More serious is the backlash against a spread of outlets that seem to 
cock a snook at the law, which restricts sale to those in medical 
need. Our old friend, stress, is so often cited as to render the 
restriction meaningless. As a result, two moves are now afoot. A Los 
Angeles city ordinance seeks to limit the number of outlets to 70. 
This would mean savage closures, in effect creating local licensed 
monopolies bound up in a tangle of red tape. But the effect would be 
clear, as the mayor has said, "to regulate the collective cultivation 
of medical marijuana" and to end the proliferation of operators who 
are currently "not inspected or analysed by the US Food and Drug 
administration". In other words, the marketing of the drug under 
pseudo-medical conditions would be as legitimate as alcohol.

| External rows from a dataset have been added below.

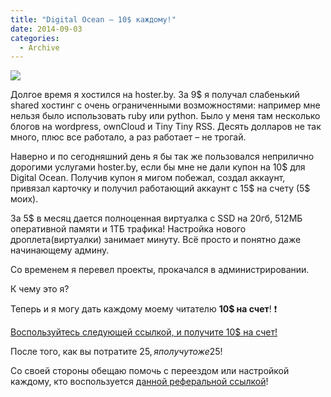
 ```yaml
---
title: "Digital Ocean – 10$ каждому!"
date: 2014-09-03
categories:
  - Archive
---
```


[![](digital-ocean.jpg)](https://www.digitalocean.com/?refcode=bdf58ebe8365)

Долгое время я хостился на hoster.by. За 9$ я получал слабенький shared хостинг с очень ограниченными возможностями: например мне нельзя было использовать ruby или python. Было у меня там несколько блогов на wordpress, ownCloud и Tiny Tiny RSS. Десять долларов не так много, плюс все работало, а раз работает – не трогай.

Наверно и по сегодняшний день я бы так же пользовался неприлично дорогими услугами hoster.by, если бы мне не дали купон на 10$ для Digital Ocean. Получив купон я мигом побежал, создал аккаунт, привязал карточку и получил работающий аккаунт с 15$ на счету (5$ моих).

За 5$ в месяц дается полноценная виртуалка с SSD на 20гб, 512МБ оперативной памяти и 1ТБ трафика! Настройка нового дроплета(виртуалки) занимает минуту. Всё просто и понятно даже начинающему админу.

Со временем я перевел проекты, прокачался в администрировании.

К чему это я?

Теперь и я могу дать каждому моему читателю **10$ на счет**! ❗

[Воспользуйтесь следующей ссылкой, и получите 10$ на счет!](https://www.digitalocean.com/?refcode=bdf58ebe8365)

После того, как вы потратите 25$, я получу тоже 25$!

Со своей стороны обещаю помочь с переездом или настройкой каждому, кто воспользуется [данной реферальной ссылкой](https://www.digitalocean.com/?refcode=bdf58ebe8365)!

A more radical proposition, on which Californians will vote in 
November, is to legalise the consumption of marijuana as such and do 
away with the medical facade. It would be allowed to over-21s, who 
could grow their own and possess a maximum of one ounce per person. 
What is sold in shops would be inspected as pure. It would be 
approved and taxed, like alcohol. In a recent poll, half of 
Californians wanted to see the drug taxed, if only to relieve the 
state's crippling budget deficit.

Such legalisation would run contrary to US federal policy, as well as 
various United Nations protocols. But Barack Obama has already said 
he will not enforce federal policy against states that have eased 
marijuana controls. Pressure across America to end this form of 
prohibition is now growing from the bottom up, though as with the 
ending of alcohol prohibition it is unlikely to be everywhere or overnight.

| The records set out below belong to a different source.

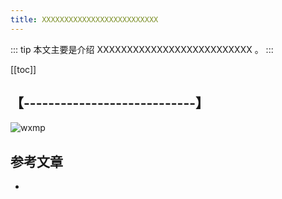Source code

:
 ```yaml
---
title: XXXXXXXXXXXXXXXXXXXXXXXXXX
---
```


::: tip
本文主要是介绍 XXXXXXXXXXXXXXXXXXXXXXXXXX 。
:::

[[toc]]

## 【----------------------------】
<img class= "zoom-custom-imgs" :src="$withBase('/assets/img/dm/sparkmllibintro/intro-1.png')" alt="wxmp">


## 参考文章
*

For those like me who regard cannabis as a potentially dangerous 
substance for many young people, California's route to regulatory 
control and, if necessary, treatment is sane. Nor does it make sense 
to decriminalise use but criminalise supply, since they are part of 
the same market sequence. There is no point in removing the police 
from the front of the house merely to send them to the back.

Whether the same common sense can be extended to the greater curse of 
cocaine remains to be seen. No one reading the American press can be 
in any doubt of the horrendous cost to Latin American states of the 
continued criminalisation of coca products. It has reduced large 
parts of Mexico to a lawless jungle, as a result of the gigantic 
profits available from America's cocaine trade -- said to be on a par 
with the oil industry. Heavily armed cartels are massacring each 
other daily in the streets. The policy is plunging half a continent 
into misery.

The encouraging sign is that, when Americans are asked what they 
would like done about a problem, they answer with the beginnings of a 
solution. When California has brought its cannabis use under control, 
perhaps it can start grappling with its far greater challenge, 
cocaine and heroin.

And London? It has the toughest drug laws and the worst drugs problem 
in Europe. We jam our courts and our prisons with young people, to no 
beneficial effect and at vast cost. I imagine that Londoners might 
indeed vote for a California-style proposition to license and 
regulate marijuana in the capital, to reduce the power of the gangs, 
help the young cope with drugs and raise revenue.

But I cannot imagine any national politician allowing it, certain not 
at election time. We still have a long way to go to democracy.